> **WHAT YOU HAVE TO DO**
Copy each line of the data that has "詳細については" in it.

> **INPUT RECORDS**
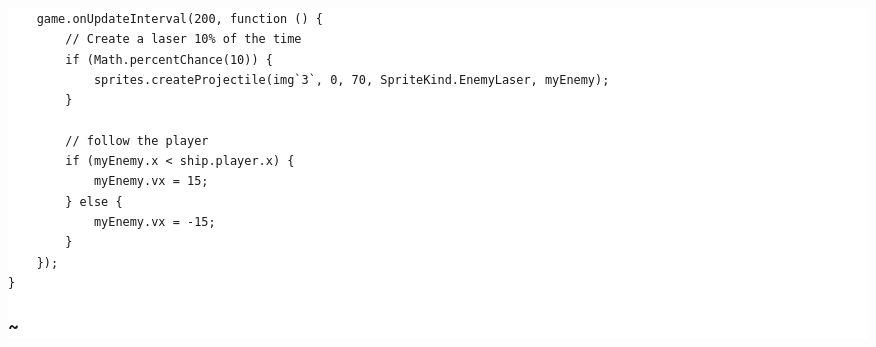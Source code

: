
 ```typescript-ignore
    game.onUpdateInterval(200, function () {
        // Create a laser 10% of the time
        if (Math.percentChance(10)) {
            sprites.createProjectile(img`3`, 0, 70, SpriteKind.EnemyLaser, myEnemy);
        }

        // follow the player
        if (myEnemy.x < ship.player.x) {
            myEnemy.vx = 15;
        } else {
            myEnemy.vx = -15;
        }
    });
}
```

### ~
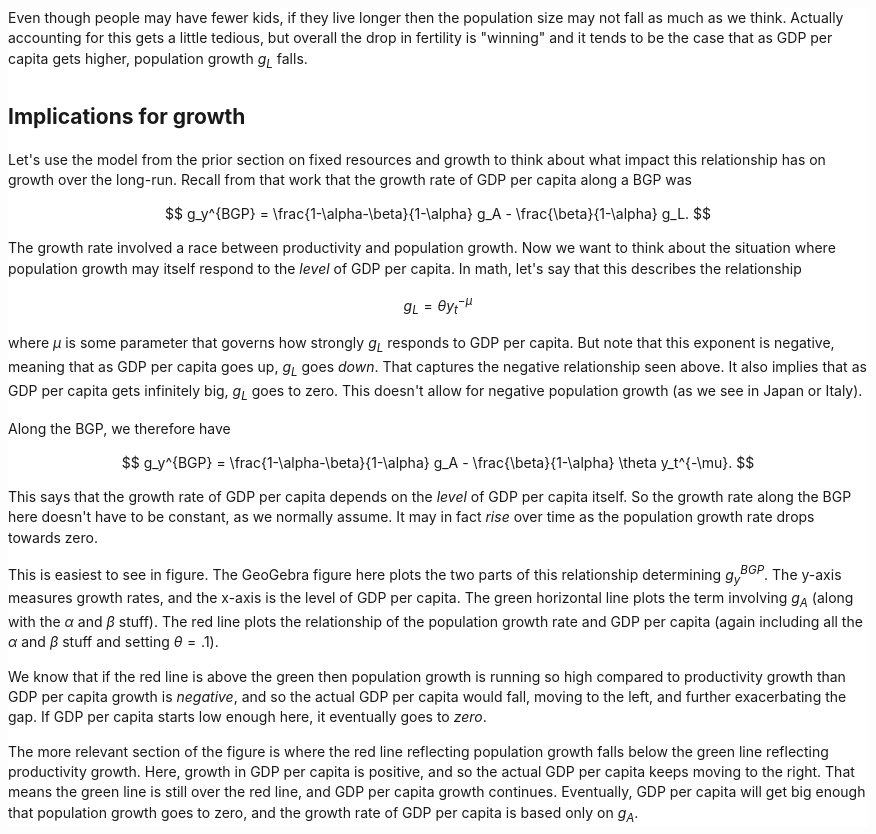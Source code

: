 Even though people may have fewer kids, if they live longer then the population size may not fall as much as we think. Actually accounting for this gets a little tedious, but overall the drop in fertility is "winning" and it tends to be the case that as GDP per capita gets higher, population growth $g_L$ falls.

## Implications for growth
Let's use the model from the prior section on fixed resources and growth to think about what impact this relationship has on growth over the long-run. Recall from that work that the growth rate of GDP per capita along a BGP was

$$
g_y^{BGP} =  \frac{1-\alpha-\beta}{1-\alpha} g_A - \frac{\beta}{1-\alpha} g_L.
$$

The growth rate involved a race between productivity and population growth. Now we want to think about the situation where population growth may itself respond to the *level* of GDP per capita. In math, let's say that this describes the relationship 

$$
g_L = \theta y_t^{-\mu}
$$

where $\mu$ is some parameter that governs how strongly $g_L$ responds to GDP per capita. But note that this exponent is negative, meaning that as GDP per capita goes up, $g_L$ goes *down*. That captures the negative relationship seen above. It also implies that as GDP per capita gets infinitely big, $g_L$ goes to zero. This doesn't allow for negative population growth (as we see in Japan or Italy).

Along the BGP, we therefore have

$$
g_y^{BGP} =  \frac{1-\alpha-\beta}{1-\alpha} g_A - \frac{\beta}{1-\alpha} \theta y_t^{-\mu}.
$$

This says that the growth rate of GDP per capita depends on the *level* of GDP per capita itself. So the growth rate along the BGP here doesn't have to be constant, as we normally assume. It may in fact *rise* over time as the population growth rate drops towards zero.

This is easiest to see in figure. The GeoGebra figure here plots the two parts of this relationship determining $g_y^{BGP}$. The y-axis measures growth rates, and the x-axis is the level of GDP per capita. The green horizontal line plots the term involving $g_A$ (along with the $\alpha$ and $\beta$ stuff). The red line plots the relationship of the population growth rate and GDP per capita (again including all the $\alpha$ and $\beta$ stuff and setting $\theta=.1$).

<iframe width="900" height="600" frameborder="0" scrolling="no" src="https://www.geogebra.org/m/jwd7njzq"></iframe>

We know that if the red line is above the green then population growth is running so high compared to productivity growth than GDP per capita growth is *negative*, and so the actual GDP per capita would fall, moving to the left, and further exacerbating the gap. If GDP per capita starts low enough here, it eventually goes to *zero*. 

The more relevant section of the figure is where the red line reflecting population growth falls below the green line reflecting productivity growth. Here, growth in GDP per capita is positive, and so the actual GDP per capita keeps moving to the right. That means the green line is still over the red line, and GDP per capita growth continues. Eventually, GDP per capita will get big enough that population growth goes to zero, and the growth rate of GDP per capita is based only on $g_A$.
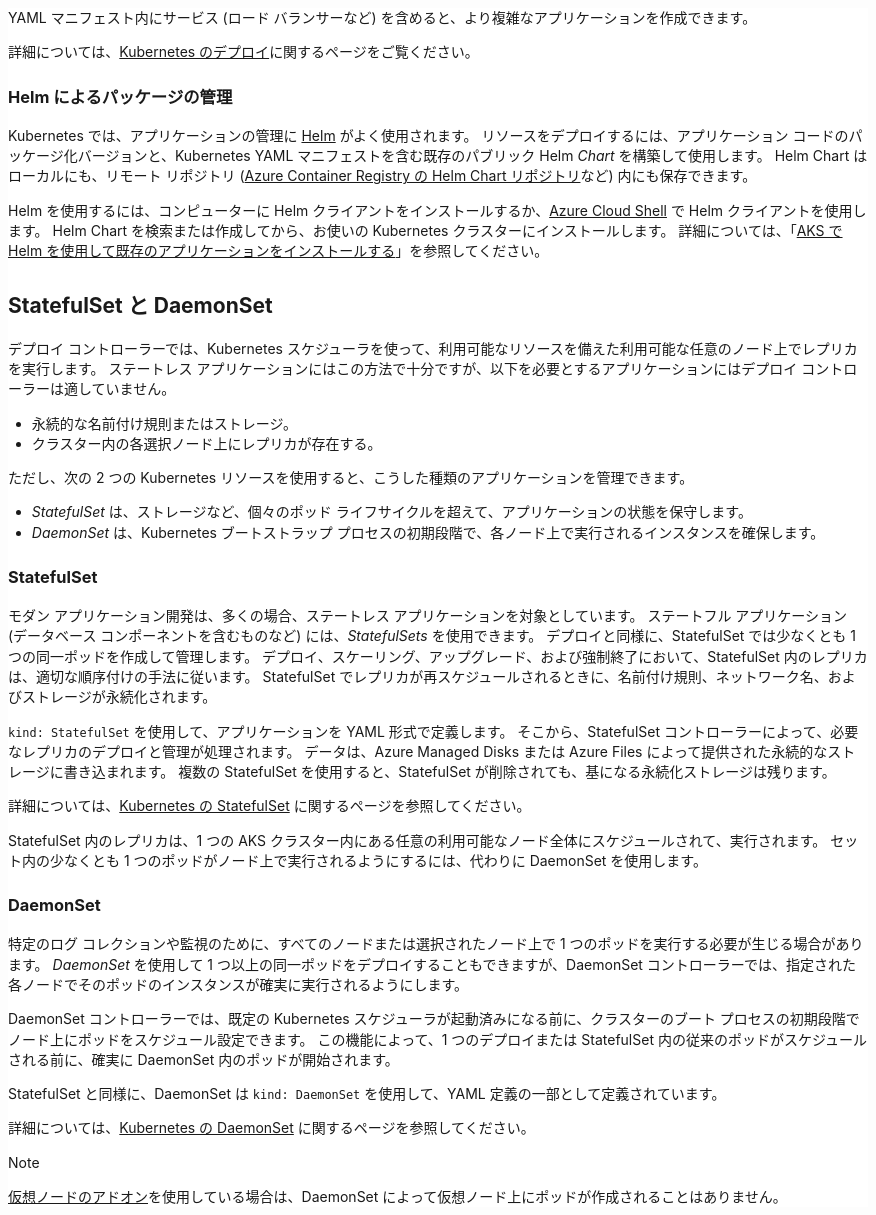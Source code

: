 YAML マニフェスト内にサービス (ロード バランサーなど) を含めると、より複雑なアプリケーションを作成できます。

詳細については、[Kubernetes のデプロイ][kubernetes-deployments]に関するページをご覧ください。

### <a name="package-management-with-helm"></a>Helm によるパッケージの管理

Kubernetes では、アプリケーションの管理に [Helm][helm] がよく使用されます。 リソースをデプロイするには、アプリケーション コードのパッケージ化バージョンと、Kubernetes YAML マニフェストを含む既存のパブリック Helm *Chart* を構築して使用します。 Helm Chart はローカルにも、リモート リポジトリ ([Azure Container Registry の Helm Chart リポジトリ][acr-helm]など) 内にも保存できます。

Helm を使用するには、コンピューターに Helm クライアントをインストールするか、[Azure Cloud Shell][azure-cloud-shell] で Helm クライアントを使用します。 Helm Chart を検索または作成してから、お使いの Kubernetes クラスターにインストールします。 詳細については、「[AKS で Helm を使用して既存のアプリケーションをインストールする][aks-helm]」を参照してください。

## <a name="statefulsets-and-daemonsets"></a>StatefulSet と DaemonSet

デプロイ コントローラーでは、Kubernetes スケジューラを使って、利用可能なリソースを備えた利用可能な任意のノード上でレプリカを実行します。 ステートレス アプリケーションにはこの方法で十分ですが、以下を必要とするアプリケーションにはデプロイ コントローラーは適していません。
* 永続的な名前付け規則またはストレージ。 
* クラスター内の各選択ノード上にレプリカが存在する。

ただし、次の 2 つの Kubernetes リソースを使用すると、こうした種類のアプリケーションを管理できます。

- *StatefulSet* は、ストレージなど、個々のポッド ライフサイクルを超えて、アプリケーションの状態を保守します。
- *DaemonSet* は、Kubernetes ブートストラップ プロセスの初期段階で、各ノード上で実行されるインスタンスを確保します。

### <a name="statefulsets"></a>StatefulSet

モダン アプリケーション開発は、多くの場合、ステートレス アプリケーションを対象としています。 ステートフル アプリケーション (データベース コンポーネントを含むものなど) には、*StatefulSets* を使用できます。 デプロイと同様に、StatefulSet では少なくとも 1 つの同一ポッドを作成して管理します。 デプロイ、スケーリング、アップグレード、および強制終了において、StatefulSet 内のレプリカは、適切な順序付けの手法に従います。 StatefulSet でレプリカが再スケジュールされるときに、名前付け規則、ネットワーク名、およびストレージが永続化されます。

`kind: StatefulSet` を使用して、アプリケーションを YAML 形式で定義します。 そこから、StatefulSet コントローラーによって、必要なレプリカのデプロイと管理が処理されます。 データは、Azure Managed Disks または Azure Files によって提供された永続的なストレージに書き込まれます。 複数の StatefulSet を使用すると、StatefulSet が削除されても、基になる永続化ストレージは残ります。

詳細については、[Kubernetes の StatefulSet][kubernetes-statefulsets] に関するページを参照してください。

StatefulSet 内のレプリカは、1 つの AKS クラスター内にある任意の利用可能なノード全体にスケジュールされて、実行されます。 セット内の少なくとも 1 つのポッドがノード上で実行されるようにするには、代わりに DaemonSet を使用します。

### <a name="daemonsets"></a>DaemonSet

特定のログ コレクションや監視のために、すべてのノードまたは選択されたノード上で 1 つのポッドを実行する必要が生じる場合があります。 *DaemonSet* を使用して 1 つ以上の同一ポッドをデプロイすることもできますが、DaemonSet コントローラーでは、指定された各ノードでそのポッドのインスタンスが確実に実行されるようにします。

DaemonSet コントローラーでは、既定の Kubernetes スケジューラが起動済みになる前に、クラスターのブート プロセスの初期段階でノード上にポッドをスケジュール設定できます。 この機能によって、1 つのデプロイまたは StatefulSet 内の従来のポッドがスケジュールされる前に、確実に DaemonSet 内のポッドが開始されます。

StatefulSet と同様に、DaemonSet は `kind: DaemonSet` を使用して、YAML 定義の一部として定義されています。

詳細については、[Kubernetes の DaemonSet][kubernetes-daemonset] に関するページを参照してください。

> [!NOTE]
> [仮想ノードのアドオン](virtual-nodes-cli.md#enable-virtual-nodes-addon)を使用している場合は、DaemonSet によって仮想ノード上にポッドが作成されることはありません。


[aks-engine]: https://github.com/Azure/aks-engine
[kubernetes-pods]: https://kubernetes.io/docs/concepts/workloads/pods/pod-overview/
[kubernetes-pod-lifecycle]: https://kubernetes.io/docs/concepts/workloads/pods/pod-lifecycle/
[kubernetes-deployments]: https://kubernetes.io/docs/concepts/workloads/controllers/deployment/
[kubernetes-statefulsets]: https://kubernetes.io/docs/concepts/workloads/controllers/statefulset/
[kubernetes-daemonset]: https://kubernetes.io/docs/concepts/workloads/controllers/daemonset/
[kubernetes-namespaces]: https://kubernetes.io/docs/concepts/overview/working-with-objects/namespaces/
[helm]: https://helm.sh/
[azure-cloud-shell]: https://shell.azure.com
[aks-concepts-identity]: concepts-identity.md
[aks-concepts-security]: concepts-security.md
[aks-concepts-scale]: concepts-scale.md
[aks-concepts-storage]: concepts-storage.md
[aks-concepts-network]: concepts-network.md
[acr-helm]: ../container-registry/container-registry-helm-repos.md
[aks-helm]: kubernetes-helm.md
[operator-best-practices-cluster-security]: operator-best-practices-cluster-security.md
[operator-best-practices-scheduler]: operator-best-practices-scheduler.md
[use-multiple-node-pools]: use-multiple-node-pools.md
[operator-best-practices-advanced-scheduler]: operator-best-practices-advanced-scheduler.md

> **RESULT FOR THIS EXERCISE**
詳細については、[Kubernetes のデプロイ][kubernetes-deployments]に関するページをご覧ください。
Helm を使用するには、コンピューターに Helm クライアントをインストールするか、[Azure Cloud Shell][azure-cloud-shell] で Helm クライアントを使用します。 Helm Chart を検索または作成してから、お使いの Kubernetes クラスターにインストールします。 詳細については、「[AKS で Helm を使用して既存のアプリケーションをインストールする][aks-helm]」を参照してください。
詳細については、[Kubernetes の StatefulSet][kubernetes-statefulsets] に関するページを参照してください。
詳細については、[Kubernetes の DaemonSet][kubernetes-daemonset] に関するページを参照してください。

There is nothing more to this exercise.